== Segment start ==

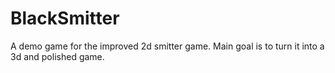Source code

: # BlackSmitter
A demo game for the improved 2d smitter game. Main goal is to turn it into a 3d and polished game.
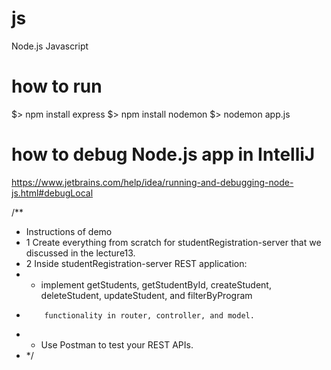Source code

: # js
Node.js Javascript
# how to run
$> npm install express
$> npm install nodemon
$> nodemon app.js
# how to debug Node.js app in IntelliJ
https://www.jetbrains.com/help/idea/running-and-debugging-node-js.html#debugLocal 

/**
 * Instructions of demo
 *    1    Create everything from scratch for studentRegistration-server that we discussed in the lecture13.
 *    2    Inside studentRegistration-server REST application:
 *    -    implement getStudents, getStudentById, createStudent, deleteStudent, updateStudent, and filterByProgram
 *         functionality in router, controller, and model.
 *    -    Use Postman to test your REST APIs.
 * */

== Segment end ==

The expected answer is a copy of each line in the listing above that contains "install".

**Solution to this exercise**
$> npm install express
$> npm install nodemon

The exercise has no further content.